▸ Task prompt: Check each line of the data below for the word "withRootPrincipalPassword", then extract the ones that have it.

▸ Dataset extract:
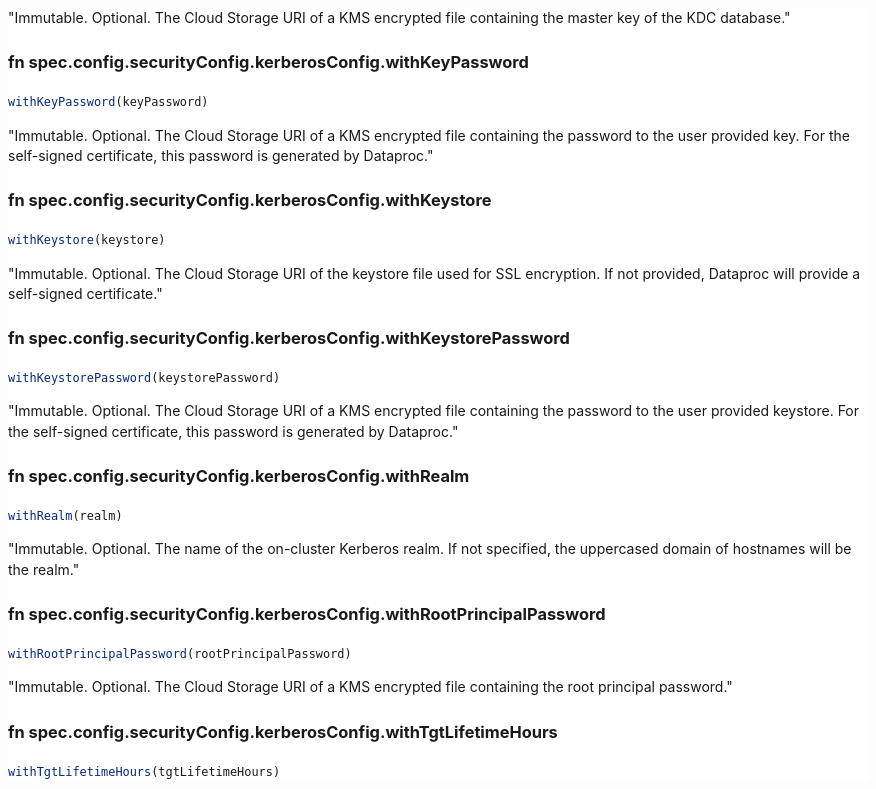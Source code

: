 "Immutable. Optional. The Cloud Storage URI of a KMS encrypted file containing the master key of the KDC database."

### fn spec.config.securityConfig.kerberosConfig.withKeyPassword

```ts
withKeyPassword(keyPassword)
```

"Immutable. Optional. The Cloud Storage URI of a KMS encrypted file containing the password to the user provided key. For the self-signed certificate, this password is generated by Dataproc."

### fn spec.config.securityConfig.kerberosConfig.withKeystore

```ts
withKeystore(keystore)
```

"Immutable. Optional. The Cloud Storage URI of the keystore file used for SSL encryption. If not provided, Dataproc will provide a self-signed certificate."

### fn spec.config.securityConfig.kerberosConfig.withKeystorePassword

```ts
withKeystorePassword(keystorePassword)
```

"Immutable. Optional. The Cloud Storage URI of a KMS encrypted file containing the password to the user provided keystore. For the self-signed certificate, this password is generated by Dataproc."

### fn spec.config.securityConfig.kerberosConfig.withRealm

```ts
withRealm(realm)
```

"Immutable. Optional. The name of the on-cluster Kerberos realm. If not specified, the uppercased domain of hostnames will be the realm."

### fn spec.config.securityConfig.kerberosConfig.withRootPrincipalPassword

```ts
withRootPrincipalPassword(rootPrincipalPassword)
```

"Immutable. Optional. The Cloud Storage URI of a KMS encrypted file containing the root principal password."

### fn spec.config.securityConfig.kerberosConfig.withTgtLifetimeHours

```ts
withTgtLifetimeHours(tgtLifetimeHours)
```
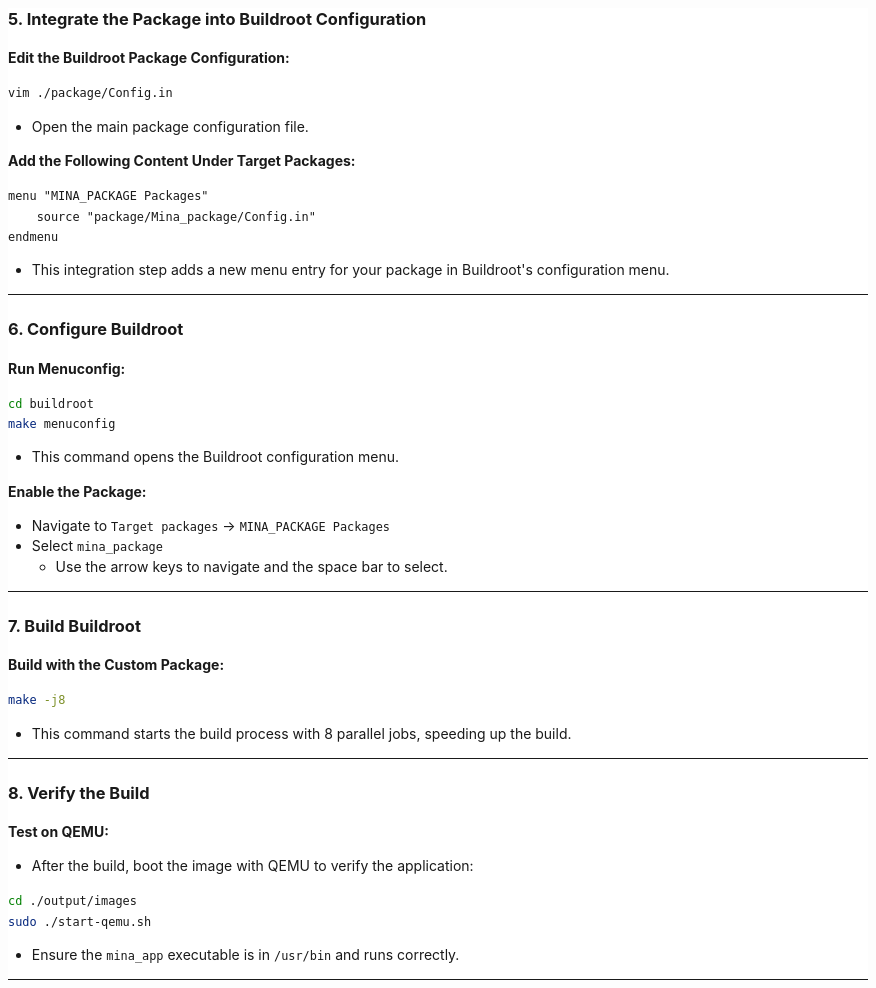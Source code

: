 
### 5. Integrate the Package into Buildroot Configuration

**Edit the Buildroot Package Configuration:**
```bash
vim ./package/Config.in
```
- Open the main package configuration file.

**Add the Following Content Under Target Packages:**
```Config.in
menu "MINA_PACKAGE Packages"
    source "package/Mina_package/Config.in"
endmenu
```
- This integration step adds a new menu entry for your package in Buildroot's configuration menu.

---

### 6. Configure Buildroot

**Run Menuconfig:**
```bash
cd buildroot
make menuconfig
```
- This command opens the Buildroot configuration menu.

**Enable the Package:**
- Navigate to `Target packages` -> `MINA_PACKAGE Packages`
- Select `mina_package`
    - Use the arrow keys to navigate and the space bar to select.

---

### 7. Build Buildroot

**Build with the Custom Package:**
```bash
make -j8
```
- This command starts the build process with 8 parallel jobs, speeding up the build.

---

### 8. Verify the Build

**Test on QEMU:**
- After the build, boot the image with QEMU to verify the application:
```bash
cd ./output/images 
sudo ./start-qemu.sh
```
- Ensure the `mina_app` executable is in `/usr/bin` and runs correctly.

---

▸ Solved exercise:
### fn spec.config.securityConfig.kerberosConfig.withRootPrincipalPassword
withRootPrincipalPassword(rootPrincipalPassword)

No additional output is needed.